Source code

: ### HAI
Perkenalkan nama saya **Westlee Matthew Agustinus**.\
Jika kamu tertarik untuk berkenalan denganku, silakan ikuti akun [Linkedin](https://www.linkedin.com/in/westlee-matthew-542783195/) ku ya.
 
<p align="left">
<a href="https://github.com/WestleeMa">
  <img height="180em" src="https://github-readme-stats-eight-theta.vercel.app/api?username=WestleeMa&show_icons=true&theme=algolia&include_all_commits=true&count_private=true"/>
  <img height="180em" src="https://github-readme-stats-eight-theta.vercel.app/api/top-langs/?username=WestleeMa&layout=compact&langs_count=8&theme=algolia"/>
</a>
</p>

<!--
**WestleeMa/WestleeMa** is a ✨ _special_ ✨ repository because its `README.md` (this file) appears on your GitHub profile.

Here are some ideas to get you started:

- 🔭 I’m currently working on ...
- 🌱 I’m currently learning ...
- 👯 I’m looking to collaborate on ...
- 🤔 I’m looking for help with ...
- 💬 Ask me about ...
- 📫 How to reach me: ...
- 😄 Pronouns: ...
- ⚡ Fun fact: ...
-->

· · ·

## [DIRECTIONS FOR THIS TASK]
Could you count the lines in the entries that hold the word "theta"? Only the number is wanted.

## [ANSWER FOR THE TASK]
2